CM:  I have never heard the uprising in 1989 referred to as the beginning of the revolt against neoliberalism.  What I have always heard from every progressive is that it was the 1994 rise of the Zapatistas.  Why do you think the 1989 situation is ignored, and all of the focus is on the Zapatistas?

GC:  Part of it was that the Zapatistas were very savvy about the way they communicated—using transnational electronic networks to draw support—and also the rhetoric they used.  They explicitly did not speak, in this post-Soviet world, of “building socialism.”  They spoke in much more vague terms that could be incorporated into Left liberals’ imaginations, and that was a very strategic move.

It’s also because what’s going on in Venezuela is more complex.  It was a massive uprising that took over many cities for almost a week, it’s called the Caracazo.  We just passed the 25th anniversary of it last week.  And at the end of this uprising, you had the massacre of somewhere between 300 and 3,000 people—we don’t know how many because a lot of them were buried in mass graves.

This begins the unwinding and the unraveling of not only neoliberal reform in Venezuela, but also of the two-party political system.  And Chávez’s coup, his initial failed coup in 1992—in other words, the moment at which Hugo Chávez became a public figure of reverence in Venezuela—was initially timed to coincide with the third anniversary of this rebellion and this massacre.

This also creates a difficulty for leftists, especially ‘Western’ leftists, because they see someone in uniform and they get a little skittish.  While these are serious concerns, they don’t necessarily apply to what was going on in Venezuela.  This was an attempted coup against a radically undemocratic and repressive government, an attempt that was also widely supported by revolutionary movements that had been fighting for decades.

CM:  It’s difficult to take a position—as you’re pointing out—when on the one hand you have this government that is incredibly corrupt, that is undemocratic, and on the other hand you don’t support having a military coup happen.  How would you compare what took place in 1989 Venezuela to what is happening today in Ukraine?

GC:  I think we can’t be formalistic about these things.  We should be honest about the fact that some coups are good.  We should be honest about the fact that some elected regimes are not worth maintaining.  But this raises complex questions: how do we know when that is?  It really has to do with the content of these regimes and the content of what we’re trying to build.


For example, take the anarchist position. There aren’t a lot of anarchists; there’s a very small sector of anarchists that actually support these protests in the streets right now.  It’s a much more middle-class sector of anarchism with a very limited perspective on what’s going on.  But then you have more revolutionary anarchists who say, listen, we are not defending this government—because we’re anarchists—but we’re defending what this government has opened up in terms of popular participation: council structures, direct democracy.

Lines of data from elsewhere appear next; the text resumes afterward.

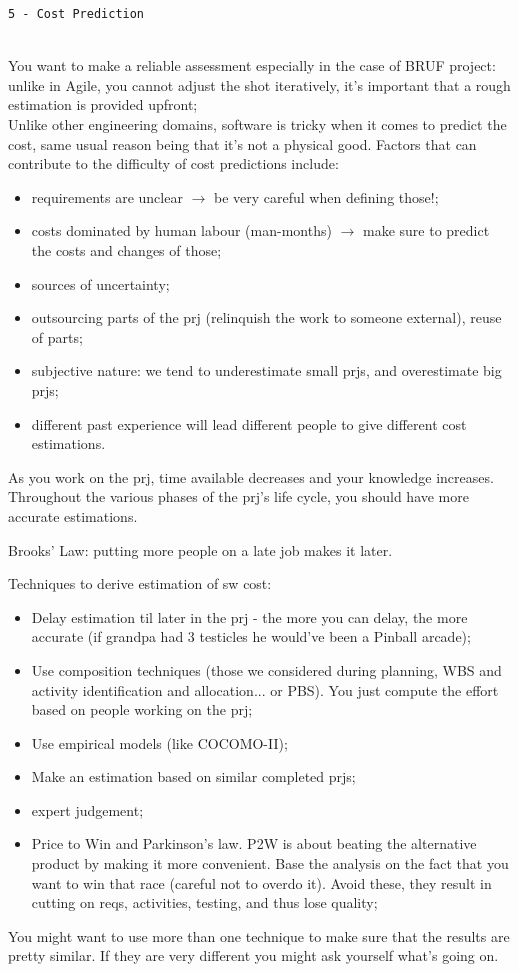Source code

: 
\begin{center}\texttt{5 - Cost Prediction}\end{center}
\hrulefill \\

\noindent You want to make a reliable assessment especially in the case of BRUF project: unlike in Agile, you cannot adjust the shot iteratively, it's important that a rough estimation is provided upfront;\\Unlike other engineering domains, software is tricky when it comes to predict the cost, same usual reason being that it's not a physical good. Factors that can contribute to the difficulty of cost predictions include:
\begin{itemize}
    \item requirements are unclear $\rightarrow$ be very careful when defining those!;
    \item costs dominated by human labour (man-months) $\rightarrow$ make sure to predict the costs and changes of those;
    \item sources of uncertainty;
    \item outsourcing parts of the prj (relinquish the work to someone external), reuse of parts;
    \item subjective nature: we tend to underestimate small prjs, and overestimate big prjs;
    \item different past experience will lead different people to give different cost estimations.
\end{itemize}

\noindent As you work on the prj, time available decreases and your knowledge increases. Throughout the various phases of the prj's life cycle, you should have more accurate estimations.

\noindent Brooks' Law: putting more people on a late job makes it later.

\noindent Techniques to derive estimation of sw cost:
\begin{itemize}
    \item Delay estimation til later in the prj - the more you can delay, the more accurate (if grandpa had 3 testicles he would've been a Pinball arcade);
    \item Use composition techniques (those we considered during planning, WBS and activity identification and allocation... or PBS). You just compute the effort based on people working on the prj;
    \item Use empirical models (like COCOMO-II);
    \item Make an estimation based on similar completed prjs;
    \item expert judgement;
    \item Price to Win and Parkinson's law. P2W is about beating the alternative product by making it more convenient. Base the analysis on the fact that you want to win that race (careful not to overdo it). Avoid these, they result in cutting on reqs, activities, testing, and thus lose quality;
\end{itemize}
\noindent You might want to use more than one technique to make sure that the results are pretty similar. If they are very different you might ask yourself what's going on.

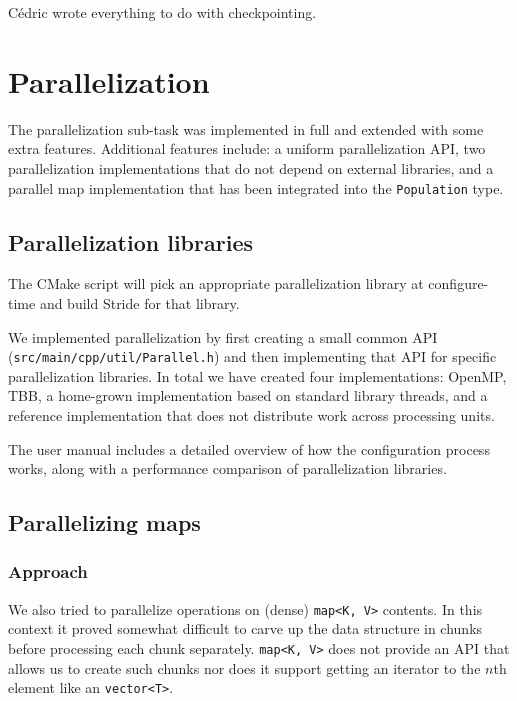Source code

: \documentclass[a4paper,12pt]{article}
\newcommand{\sourcefile}[1]{\texttt{src/main/cpp/#1}}
\newcommand{\typename}[2]{\texttt{#2}} %
\begin{document}
C\'edric wrote everything to do with checkpointing.

\section{Parallelization}

The parallelization sub-task was implemented in full and extended with some extra features. Additional features include: a uniform parallelization API, two parallelization implementations that do not depend on external libraries, and a parallel map implementation that has been integrated into the \typename{stride}{Population} type.

\subsection{Parallelization libraries}

The CMake script will pick an appropriate parallelization library at configure-time and build Stride for that library.

We implemented parallelization by first creating a small common API (\sourcefile{util/Parallel.h}) and then implementing that API for specific parallelization libraries. In total we have created four implementations: OpenMP, TBB, a home-grown implementation based on standard library threads, and a reference implementation that does not distribute work across processing units.

The user manual includes a detailed overview of how the configuration process works, along with a performance comparison of parallelization libraries.

\subsection{Parallelizing maps}

\subsubsection{Approach}

We also tried to parallelize operations on (dense) \typename{std}{map<K, V>} contents. In this context it proved somewhat difficult to carve up the data structure in chunks before processing each chunk separately. \typename{std}{map<K, V>} does not provide an API that allows us to create such chunks nor does it support getting an iterator to the $n$th element like an \typename{std}{vector<T>}.
\end{document}
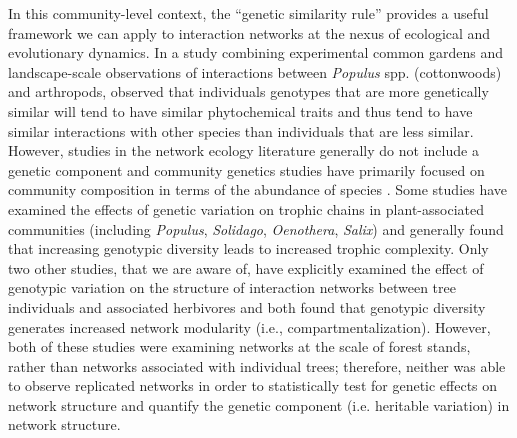 \documentclass[11pt,twocolumn,twoside,lineno]{pnas-new}
\begin{document}
In this community-level context, the ``genetic similarity rule''
provides a useful framework we can apply to interaction networks at
the nexus of ecological and evolutionary dynamics. In a study
combining experimental common gardens and landscape-scale observations
of interactions between \textit{Populus} spp.  (cottonwoods) and
arthropods, \citep{Bangert2006} observed that individuals genotypes
that are more genetically similar will tend to have similar
phytochemical traits and thus tend to have similar interactions with
other species than individuals that are less similar. However, studies
in the network ecology literature generally do not include a genetic
component \cite{Lau2017a} and community genetics studies have
primarily focused on community composition in terms of the abundance
of species \cite{DesRoches2018TheVariation}. Some studies have
examined the effects of genetic variation on trophic chains in
plant-associated communities (including \textit{Populus},
\textit{Solidago}, \textit{Oenothera}, \textit{Salix})
\cite{Bailey2005ImportanceInteractions, Johnson2008, Smith2011,
  Smith2015b, Barbour2016GeneticComplexity} and generally found that
increasing genotypic diversity leads to increased trophic
complexity. Only two other studies, that we are aware of, have
explicitly examined the effect of genotypic variation on the structure
of interaction networks between tree individuals and associated
herbivores \cite{Lau2015a, Keith2017} and both found that genotypic
diversity generates increased network modularity (i.e.,
compartmentalization).  However, both of these studies were examining
networks at the scale of forest stands, rather than networks
associated with individual trees; therefore, neither was able to
observe replicated networks in order to statistically test for genetic
effects on network structure and quantify the genetic component
(i.e. heritable variation) in network structure.
\end{document}
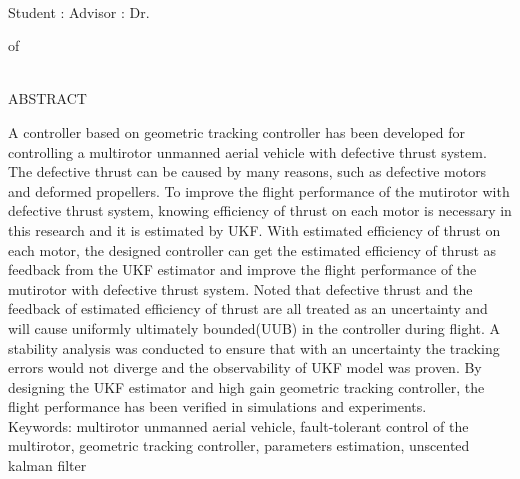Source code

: \newpage
\begin{center}
    \begin{singlespace}
   	  \large \titleEn \\[0.8cm]
    \end{singlespace}

    Student : \studentEn  
    \hfill
    Advisor : Dr. \advisorEn \\[0.5cm]

   \begin{singlespace}
   \large \instituteEn{} of\\ \universityEn \\[0.5cm]
   \end{singlespace}
    
   \LARGE ABSTRACT \\[0.5cm]	
\end{center}

\normalsize 
A controller based on geometric tracking controller has been developed for controlling a multirotor unmanned aerial vehicle with defective thrust system. The defective thrust can be caused by many reasons, such as defective motors and deformed propellers. To improve the flight performance of the mutirotor with defective thrust system, knowing efficiency of thrust on each motor is necessary in this research and it is estimated by UKF. With estimated efficiency of thrust on each motor, the designed controller can get the estimated efficiency of thrust as feedback from the UKF estimator and improve the flight performance of the mutirotor with defective thrust system. Noted that defective thrust and the feedback of estimated efficiency of thrust are all treated as an uncertainty and will cause uniformly ultimately bounded(UUB) in the controller during flight. A stability analysis was conducted to ensure that with an uncertainty the tracking errors would not diverge and the observability of UKF model was proven. By designing the UKF estimator and high gain geometric tracking controller, the flight performance has been verified in simulations and experiments. \\[0.7cm]

Keywords: multirotor unmanned aerial vehicle, fault-tolerant control of the multirotor, geometric tracking controller, parameters estimation, unscented kalman filter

Some people say anarchists are against all states.  But at the same time, anarchists—and revolutionaries more broadly—are for building different kinds of structures: participatory, directly democratic structures through which we can govern our own lives.  That’s the content that we need to assess these kinds of situations.  And when you get a situation like the Ukraine, this is not what’s going on—on either side.  We have a power play between forces, and global forces intersecting with far-Right groups on the ground, and so the situation is very different.

CM:  You write about this uprising against neoliberalism in 1989 in Venezuela: “25 years ago this week was hence known as the Caracazo, and irreversibly divided Venezuelan history into a ‘before’ and an ‘after.’  Its importance is not limited to the resistance to imperialism that it embodied, however, but also the slaughter that marked its conclusion.  Numbers often fail us in their false equivalence, but there is much that we can make clear.  Some 3,000 were killed in 1989, many deposited unceremoniously in unmarked mass graves.”

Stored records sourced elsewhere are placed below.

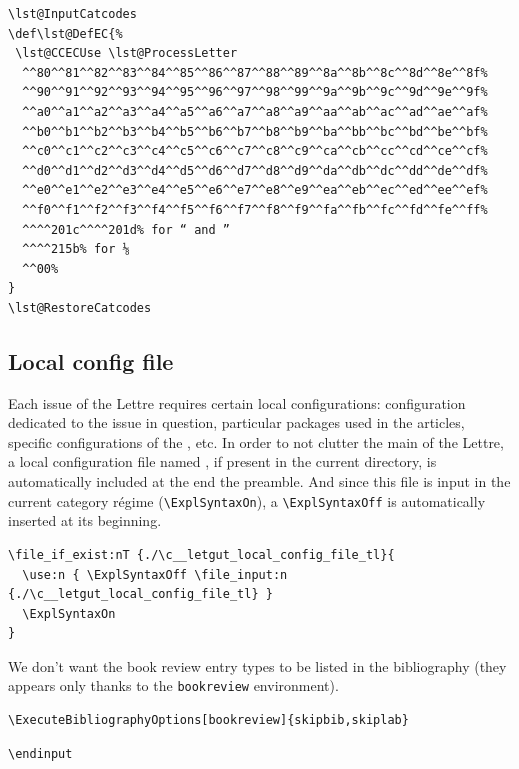\documentclass{letgut}
\begin{document}
\begin{lstlisting}
\lst@InputCatcodes
\def\lst@DefEC{%
 \lst@CCECUse \lst@ProcessLetter
  ^^80^^81^^82^^83^^84^^85^^86^^87^^88^^89^^8a^^8b^^8c^^8d^^8e^^8f%
  ^^90^^91^^92^^93^^94^^95^^96^^97^^98^^99^^9a^^9b^^9c^^9d^^9e^^9f%
  ^^a0^^a1^^a2^^a3^^a4^^a5^^a6^^a7^^a8^^a9^^aa^^ab^^ac^^ad^^ae^^af%
  ^^b0^^b1^^b2^^b3^^b4^^b5^^b6^^b7^^b8^^b9^^ba^^bb^^bc^^bd^^be^^bf%
  ^^c0^^c1^^c2^^c3^^c4^^c5^^c6^^c7^^c8^^c9^^ca^^cb^^cc^^cd^^ce^^cf%
  ^^d0^^d1^^d2^^d3^^d4^^d5^^d6^^d7^^d8^^d9^^da^^db^^dc^^dd^^de^^df%
  ^^e0^^e1^^e2^^e3^^e4^^e5^^e6^^e7^^e8^^e9^^ea^^eb^^ec^^ed^^ee^^ef%
  ^^f0^^f1^^f2^^f3^^f4^^f5^^f6^^f7^^f8^^f9^^fa^^fb^^fc^^fd^^fe^^ff%
  ^^^^201c^^^^201d% for “ and ”
  ^^^^215b% for ⅛
  ^^00%
}
\lst@RestoreCatcodes
\end{lstlisting}

\subsection{Local config file}
\label{sec:orgcc0dfe6}

Each issue of the Lettre requires certain local configurations: configuration
dedicated to the issue in question, particular packages used in the articles,
specific configurations of the , etc. In order to not clutter
the main  of the Lettre, a local configuration file named
, if present in the current directory, is automatically
included at the end the preamble. And since this file is input in the current
category régime (\lstinline+\ExplSyntaxOn+), a \lstinline+\ExplSyntaxOff+ is automatically inserted
at its beginning.

\begin{lstlisting}
\file_if_exist:nT {./\c__letgut_local_config_file_tl}{
  \use:n { \ExplSyntaxOff \file_input:n {./\c__letgut_local_config_file_tl} }
  \ExplSyntaxOn
}
\end{lstlisting}

We don't want the book review entry types to be listed in the bibliography
(they appears only thanks to the \lstinline+bookreview+ environment).

\begin{lstlisting}
\ExecuteBibliographyOptions[bookreview]{skipbib,skiplab}
\end{lstlisting}

\begin{lstlisting}
\endinput
\end{lstlisting}
\end{document}
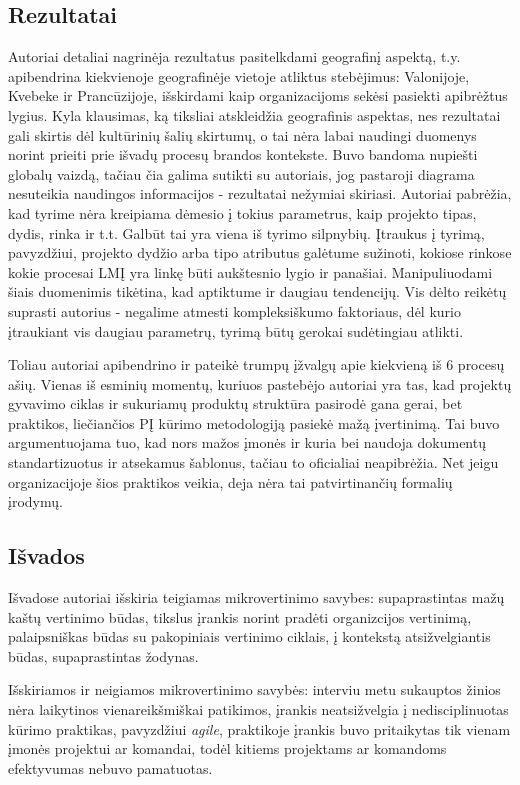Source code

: \documentclass{VUMIFPSkursinis}
\begin{document}
\subsection{Rezultatai}
Autoriai detaliai nagrinėja rezultatus pasitelkdami geografinį aspektą, t.y. apibendrina kiekvienoje geografinėje vietoje atliktus stebėjimus: Valonijoje, Kvebeke ir Prancūzijoje, išskirdami kaip organizacijoms sekėsi pasiekti apibrėžtus lygius. Kyla klausimas, ką tiksliai atskleidžia geografinis aspektas, nes rezultatai gali skirtis dėl kultūrinių šalių skirtumų, o tai nėra labai naudingi duomenys norint prieiti prie išvadų procesų brandos kontekste. Buvo bandoma nupiešti globalų vaizdą, tačiau čia galima sutikti su autoriais, jog pastaroji diagrama nesuteikia naudingos informacijos - rezultatai nežymiai skiriasi. Autoriai pabrėžia, kad tyrime nėra kreipiama dėmesio į tokius parametrus, kaip projekto tipas, dydis, rinka ir t.t. Galbūt tai yra viena iš tyrimo silpnybių. Įtraukus į tyrimą, pavyzdžiui, projekto dydžio arba tipo atributus galėtume sužinoti, kokiose rinkose kokie procesai LMĮ yra linkę būti aukštesnio lygio ir panašiai. Manipuliuodami šiais duomenimis tikėtina, kad aptiktume ir daugiau tendencijų. Vis dėlto reikėtų suprasti autorius - negalime atmesti kompleksiškumo faktoriaus, dėl kurio įtraukiant vis daugiau parametrų, tyrimą būtų gerokai sudėtingiau atlikti.

Toliau autoriai apibendrino ir pateikė trumpų įžvalgų apie kiekvieną iš 6 procesų ašių. Vienas iš esminių momentų, kuriuos pastebėjo autoriai yra tas, kad projektų gyvavimo ciklas ir sukuriamų produktų struktūra pasirodė gana gerai, bet praktikos, liečiančios PĮ kūrimo metodologiją pasiekė mažą įvertinimą. Tai buvo argumentuojama tuo, kad nors mažos įmonės ir kuria bei naudoja dokumentų standartizuotus ir atsekamus šablonus, tačiau to oficialiai neapibrėžia. Net jeigu organizacijoje šios praktikos veikia, deja nėra tai patvirtinančių formalių įrodymų.

\subsection{Išvados}
Išvadose autoriai išskiria teigiamas mikrovertinimo savybes: supaprastintas mažų kaštų vertinimo būdas, tikslus įrankis norint pradėti organizcijos vertinimą, palaipsniškas būdas su pakopiniais vertinimo ciklais, į kontekstą atsižvelgiantis būdas, supaprastintas žodynas.

Išskiriamos ir neigiamos mikrovertinimo savybės: interviu metu sukauptos žinios nėra laikytinos vienareikšmiškai patikimos, įrankis neatsižvelgia į nedisciplinuotas kūrimo praktikas, pavyzdžiui \textit{agile}, praktikoje įrankis buvo pritaikytas tik vienam įmonės projektui ar komandai, todėl kitiems projektams ar komandoms efektyvumas nebuvo pamatuotas.
\end{document}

This ‘before’ and ‘after’ 1989, this divided Venezuelan history—how much does it harden the two sides against one another?  How much does the violence of 1989 still linger in the feelings that the two sides have against each other?  And can this context and these memories lead to more violence in the future?

GC:  1989 was a watershed in many ways in Venezuela.  If you’re talking to wealthy elites in Venezuela, this rebellion was a fearful moment in which the dark-skinned poor took over the cities that they considered to be theirs.  In other words, it was perceived very much as an invasion.  It was perceived as a moment of weakness and vulnerability in which the poor—so often segregated and kept hidden away, pushed aside into marginal neighborhoods and communities—took over the city.  This was powerfully traumatic for the wealthy.

So a lot of the hatred and the fear that we see manifested by wealthy elites today in Venezuela stems from, and was certainly exacerbated by, this moment.  But at the same time it would be a mistake to say that it divided the country between equal parts.  Because this was a moment that completely discredited an existing government and discredited a series of policies that it had enacted, and discredited traditional political parties—leading to a landslide victory in a series of elections for Chávez, and for a new constitution.  The vast majority of Venezuelans supported the new constitution, the vast majority supported Chavismo as a governing set of policies.

These days we have a much more complex picture; there is something closer to an even divide.  Chavismo is still the clear majority, and there are reasons to think that it’s significantly larger than those holding opposition positions, but these questions are becoming more complex.

CM:  Whenever I would have guests on to discuss the Chávez Revolution as it was happening, I would get emails from people saying this was a guy who tried to overthrow the Venezuelan government in 1992 via a military coup, so he can never be seen as somebody who embraces democracy.  How is it that Venezuelans got past that point, to accept him as somebody who can actually bring more democracy than the government that they had?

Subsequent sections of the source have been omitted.